» **SOURCE RECORDS**
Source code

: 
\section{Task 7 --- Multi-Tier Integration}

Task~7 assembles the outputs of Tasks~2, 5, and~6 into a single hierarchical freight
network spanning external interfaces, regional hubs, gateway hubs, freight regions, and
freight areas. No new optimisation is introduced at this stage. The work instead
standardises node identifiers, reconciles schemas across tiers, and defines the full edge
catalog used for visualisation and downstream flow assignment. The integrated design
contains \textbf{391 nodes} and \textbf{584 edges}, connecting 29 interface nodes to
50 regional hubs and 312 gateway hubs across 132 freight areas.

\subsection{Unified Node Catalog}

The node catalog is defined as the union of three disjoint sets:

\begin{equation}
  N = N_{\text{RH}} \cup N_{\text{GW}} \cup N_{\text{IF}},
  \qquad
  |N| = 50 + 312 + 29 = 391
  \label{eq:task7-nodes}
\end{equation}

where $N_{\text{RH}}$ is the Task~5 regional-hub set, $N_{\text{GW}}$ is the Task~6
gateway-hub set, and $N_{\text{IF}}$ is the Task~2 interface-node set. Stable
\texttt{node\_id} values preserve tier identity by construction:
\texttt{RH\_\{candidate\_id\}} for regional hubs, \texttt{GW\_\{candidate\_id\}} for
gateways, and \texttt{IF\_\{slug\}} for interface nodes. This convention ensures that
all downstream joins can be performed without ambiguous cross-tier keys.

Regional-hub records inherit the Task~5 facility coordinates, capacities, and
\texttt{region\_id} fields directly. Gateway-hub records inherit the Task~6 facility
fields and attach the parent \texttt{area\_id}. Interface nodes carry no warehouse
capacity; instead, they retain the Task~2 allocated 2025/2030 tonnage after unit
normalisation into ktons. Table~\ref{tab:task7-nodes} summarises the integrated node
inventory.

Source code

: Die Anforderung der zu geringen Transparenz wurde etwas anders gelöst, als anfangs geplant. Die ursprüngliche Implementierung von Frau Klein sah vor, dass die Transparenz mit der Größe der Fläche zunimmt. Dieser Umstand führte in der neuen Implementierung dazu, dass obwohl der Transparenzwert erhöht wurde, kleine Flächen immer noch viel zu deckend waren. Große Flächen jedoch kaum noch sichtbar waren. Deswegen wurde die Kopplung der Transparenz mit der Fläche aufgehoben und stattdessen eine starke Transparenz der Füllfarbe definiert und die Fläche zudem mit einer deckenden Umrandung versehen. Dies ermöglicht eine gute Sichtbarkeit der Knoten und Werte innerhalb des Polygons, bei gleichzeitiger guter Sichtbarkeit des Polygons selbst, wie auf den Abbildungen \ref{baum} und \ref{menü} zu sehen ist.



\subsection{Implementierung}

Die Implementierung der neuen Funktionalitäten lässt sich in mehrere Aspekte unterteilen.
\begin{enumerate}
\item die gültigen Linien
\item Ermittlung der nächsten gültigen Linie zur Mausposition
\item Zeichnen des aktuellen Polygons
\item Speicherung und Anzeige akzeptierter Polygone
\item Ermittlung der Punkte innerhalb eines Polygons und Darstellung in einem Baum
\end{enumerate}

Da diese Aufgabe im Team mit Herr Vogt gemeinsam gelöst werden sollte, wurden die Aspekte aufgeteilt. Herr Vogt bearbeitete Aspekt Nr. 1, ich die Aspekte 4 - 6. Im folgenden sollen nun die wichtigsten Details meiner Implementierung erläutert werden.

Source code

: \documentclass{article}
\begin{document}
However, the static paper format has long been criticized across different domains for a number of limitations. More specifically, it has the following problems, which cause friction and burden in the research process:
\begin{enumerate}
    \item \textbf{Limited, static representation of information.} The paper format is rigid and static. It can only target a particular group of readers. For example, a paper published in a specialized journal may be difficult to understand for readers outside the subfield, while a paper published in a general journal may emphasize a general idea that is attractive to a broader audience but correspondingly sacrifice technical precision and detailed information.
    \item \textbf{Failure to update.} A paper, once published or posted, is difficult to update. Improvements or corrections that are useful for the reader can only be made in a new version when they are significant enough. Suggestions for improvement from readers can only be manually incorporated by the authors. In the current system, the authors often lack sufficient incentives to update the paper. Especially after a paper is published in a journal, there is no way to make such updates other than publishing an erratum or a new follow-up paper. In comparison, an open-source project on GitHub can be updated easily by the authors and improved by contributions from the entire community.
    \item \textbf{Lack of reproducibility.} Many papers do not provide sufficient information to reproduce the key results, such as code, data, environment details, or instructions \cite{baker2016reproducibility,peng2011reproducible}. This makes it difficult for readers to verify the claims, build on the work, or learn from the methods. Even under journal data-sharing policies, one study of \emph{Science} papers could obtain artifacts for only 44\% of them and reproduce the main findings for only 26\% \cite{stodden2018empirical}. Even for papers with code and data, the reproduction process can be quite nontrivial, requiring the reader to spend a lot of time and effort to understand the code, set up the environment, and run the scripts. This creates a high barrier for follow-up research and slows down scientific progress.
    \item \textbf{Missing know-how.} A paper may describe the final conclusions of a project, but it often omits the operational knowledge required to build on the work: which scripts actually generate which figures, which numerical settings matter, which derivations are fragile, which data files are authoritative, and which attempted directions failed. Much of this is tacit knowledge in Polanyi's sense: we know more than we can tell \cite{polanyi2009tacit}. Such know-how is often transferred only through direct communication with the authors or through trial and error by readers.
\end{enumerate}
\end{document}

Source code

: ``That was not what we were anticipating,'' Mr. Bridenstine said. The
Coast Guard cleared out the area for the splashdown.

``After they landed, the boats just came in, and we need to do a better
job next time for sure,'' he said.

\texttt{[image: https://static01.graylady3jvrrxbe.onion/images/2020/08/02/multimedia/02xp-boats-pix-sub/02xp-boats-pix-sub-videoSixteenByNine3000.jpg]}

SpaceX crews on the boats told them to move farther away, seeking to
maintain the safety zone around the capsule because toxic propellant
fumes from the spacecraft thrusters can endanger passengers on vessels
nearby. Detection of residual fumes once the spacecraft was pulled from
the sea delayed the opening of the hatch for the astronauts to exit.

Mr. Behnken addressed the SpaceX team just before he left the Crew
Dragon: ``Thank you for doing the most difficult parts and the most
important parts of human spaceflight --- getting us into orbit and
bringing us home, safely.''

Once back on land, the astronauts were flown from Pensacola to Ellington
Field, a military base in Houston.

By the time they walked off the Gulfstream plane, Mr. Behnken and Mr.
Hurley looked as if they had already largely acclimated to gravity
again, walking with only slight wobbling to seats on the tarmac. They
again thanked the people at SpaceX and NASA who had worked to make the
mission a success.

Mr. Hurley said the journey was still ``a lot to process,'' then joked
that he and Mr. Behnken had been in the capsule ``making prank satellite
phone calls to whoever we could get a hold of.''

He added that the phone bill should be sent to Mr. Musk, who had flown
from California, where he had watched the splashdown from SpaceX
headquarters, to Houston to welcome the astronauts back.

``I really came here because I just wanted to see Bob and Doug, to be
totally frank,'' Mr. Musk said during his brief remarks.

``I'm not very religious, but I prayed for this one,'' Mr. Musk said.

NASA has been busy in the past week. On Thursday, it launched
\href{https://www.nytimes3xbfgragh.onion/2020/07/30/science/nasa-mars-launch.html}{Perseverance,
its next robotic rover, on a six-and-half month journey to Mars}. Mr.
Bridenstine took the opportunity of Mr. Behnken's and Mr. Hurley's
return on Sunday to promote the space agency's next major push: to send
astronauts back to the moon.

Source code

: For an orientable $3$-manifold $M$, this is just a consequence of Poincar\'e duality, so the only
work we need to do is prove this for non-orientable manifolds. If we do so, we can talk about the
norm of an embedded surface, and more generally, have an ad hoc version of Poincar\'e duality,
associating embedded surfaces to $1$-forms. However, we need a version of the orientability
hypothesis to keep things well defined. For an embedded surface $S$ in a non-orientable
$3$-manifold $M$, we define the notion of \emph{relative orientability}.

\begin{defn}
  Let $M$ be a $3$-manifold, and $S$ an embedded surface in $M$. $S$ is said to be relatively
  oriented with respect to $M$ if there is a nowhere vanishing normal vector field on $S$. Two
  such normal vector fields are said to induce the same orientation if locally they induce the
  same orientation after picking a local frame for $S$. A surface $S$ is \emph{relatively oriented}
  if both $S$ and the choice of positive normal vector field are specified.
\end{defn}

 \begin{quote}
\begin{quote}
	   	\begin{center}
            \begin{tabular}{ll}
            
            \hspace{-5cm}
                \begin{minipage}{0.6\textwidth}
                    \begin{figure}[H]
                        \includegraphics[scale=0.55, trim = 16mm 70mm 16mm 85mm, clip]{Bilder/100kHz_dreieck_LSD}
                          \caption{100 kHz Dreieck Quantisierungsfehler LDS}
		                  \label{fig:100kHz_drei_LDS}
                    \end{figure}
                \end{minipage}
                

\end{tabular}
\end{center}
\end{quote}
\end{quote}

» **TASK DESCRIPTION**
Taking the entries above, restate exactly those lines that fall between the line with "the sea delayed" and the line with "Mr. Hurley said", keeping both of those lines too.

» **PROBLEM SOLUTION**
the sea delayed the opening of the hatch for the astronauts to exit.

Mr. Behnken addressed the SpaceX team just before he left the Crew
Dragon: ``Thank you for doing the most difficult parts and the most
important parts of human spaceflight --- getting us into orbit and
bringing us home, safely.''

Once back on land, the astronauts were flown from Pensacola to Ellington
Field, a military base in Houston.

By the time they walked off the Gulfstream plane, Mr. Behnken and Mr.
Hurley looked as if they had already largely acclimated to gravity
again, walking with only slight wobbling to seats on the tarmac. They
again thanked the people at SpaceX and NASA who had worked to make the
mission a success.

Mr. Hurley said the journey was still ``a lot to process,'' then joked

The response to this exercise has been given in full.